* **Required work**
Retrieve every line of the data holding the word "danger".

* **Listed entries**
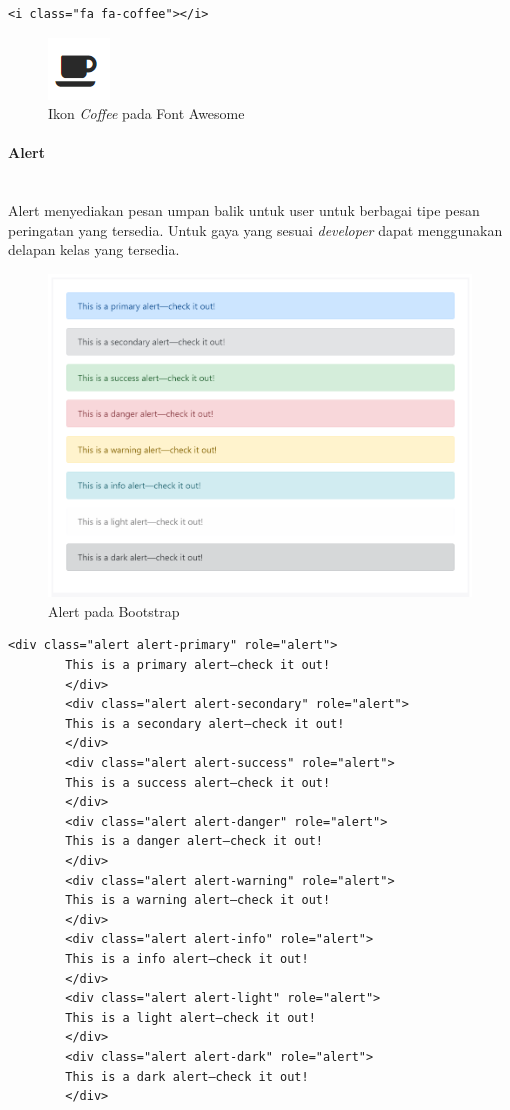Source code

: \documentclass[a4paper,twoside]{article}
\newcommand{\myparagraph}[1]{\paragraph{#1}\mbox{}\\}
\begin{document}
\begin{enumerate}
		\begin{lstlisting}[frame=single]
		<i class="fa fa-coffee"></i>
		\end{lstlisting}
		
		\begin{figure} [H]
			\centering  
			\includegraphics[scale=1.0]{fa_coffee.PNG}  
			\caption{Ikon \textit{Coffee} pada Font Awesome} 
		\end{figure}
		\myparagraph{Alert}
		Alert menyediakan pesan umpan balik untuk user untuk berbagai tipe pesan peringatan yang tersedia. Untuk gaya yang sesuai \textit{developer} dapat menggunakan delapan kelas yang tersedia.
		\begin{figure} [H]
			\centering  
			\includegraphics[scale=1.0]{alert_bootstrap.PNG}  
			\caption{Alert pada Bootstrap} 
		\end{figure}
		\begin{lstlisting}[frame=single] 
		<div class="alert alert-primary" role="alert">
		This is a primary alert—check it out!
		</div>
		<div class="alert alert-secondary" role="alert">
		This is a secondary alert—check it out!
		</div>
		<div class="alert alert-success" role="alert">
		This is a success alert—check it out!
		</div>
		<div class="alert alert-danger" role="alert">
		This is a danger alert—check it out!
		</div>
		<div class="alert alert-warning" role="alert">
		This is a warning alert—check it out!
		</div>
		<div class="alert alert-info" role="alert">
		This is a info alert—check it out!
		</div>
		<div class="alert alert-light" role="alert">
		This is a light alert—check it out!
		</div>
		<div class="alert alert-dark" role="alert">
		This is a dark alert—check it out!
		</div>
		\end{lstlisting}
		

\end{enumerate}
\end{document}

==

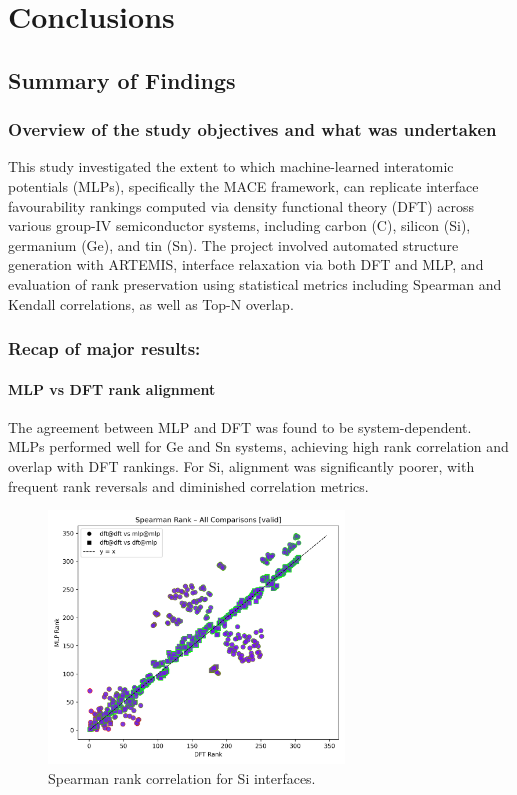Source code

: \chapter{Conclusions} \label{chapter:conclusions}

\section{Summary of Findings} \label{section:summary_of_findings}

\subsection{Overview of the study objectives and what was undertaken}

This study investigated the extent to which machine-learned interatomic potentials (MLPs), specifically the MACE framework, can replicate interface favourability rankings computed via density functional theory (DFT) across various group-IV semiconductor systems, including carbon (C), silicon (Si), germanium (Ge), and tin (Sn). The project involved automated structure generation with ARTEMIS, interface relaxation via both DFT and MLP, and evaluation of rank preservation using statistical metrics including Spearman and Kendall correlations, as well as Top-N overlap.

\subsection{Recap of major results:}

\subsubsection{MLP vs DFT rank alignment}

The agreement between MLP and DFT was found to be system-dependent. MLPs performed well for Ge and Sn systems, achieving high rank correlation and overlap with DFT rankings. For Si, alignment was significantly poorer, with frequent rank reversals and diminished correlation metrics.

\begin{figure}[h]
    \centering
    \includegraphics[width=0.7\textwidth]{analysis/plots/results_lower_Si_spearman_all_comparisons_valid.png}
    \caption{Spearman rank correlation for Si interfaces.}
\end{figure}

* **Answer**
		<div class="alert alert-danger" role="alert">
		This is a danger alert—check it out!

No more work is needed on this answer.